The students designed an app-based taxi service specifically geared toward people in wheelchairs. ParaPickup is a ridesharing service for vehicles equipped to serve those in wheelchairs. “ParaPickup is filling the necessary gap that the ‘paratransit’ and ridesharing services fail to fill,” Sally Xia, who’s working on a master’s degree in digital design, tells Holly Beilin of hypepotamus. Xia explains that currently, wheelchairs users either spend $40,000 on a adaptive vehicle, or schedule paratransit 24 hours in advance, and in Georgia, only runs in two counties.

The team—which also includes industrial and product design grad student Pranav Nair, S/IDSA; ID grad student Riley Keen; and mechanical engineering undergraduate student Kris Weng—is interning with Toyota Social Innovation in Texas this summer to further develop ParaPickup and maybe even bring the idea to life.

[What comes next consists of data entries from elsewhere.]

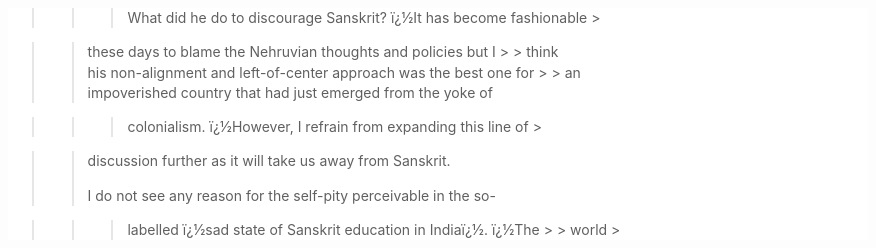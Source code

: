 > 
> > 
> > 
> > 
> > > What did he do to discourage Sanskrit? ï¿½It has become fashionable >
> 
> > 
> > 
> > 

> 
> > 
> > 
> > 
> > >   
> > these days to blame the Nehruvian thoughts and policies but I > > think  
> > his non-alignment and left-of-center approach was the best one for > > an  
> > impoverished country that had just emerged from the yoke of  
> > 
> > 
> > 
> > 

> 
> > 
> > 
> > 
> > > colonialism. ï¿½However, I refrain from expanding this line of >
> 
> > 
> > 
> > 

> 
> > 
> > 
> > 
> > >   
> > discussion further as it will take us away from Sanskrit.  
> >   
> > I do not see any reason for the self-pity perceivable in the so-  
> > 
> > 
> > 
> > 

> 
> > 
> > 
> > 
> > > labelled ï¿½sad state of Sanskrit education in Indiaï¿½. ï¿½The > > world >
> 
> > 
> > 
> >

“Toyota co-created the Next Generation Mobility Challenge with Net Impact because, big picture, we care about creating better ways to enable more people to go more places—and we have a focus on helping communities with limited mobility do more,” says Julie Ann Burandt, manager of global strategy and communications, Toyota Mobility Foundation. “Toyota was impressed with the Georgia Tech team’s empathy and dedication to identifying this nuanced issue and their creativity in developing a solution.”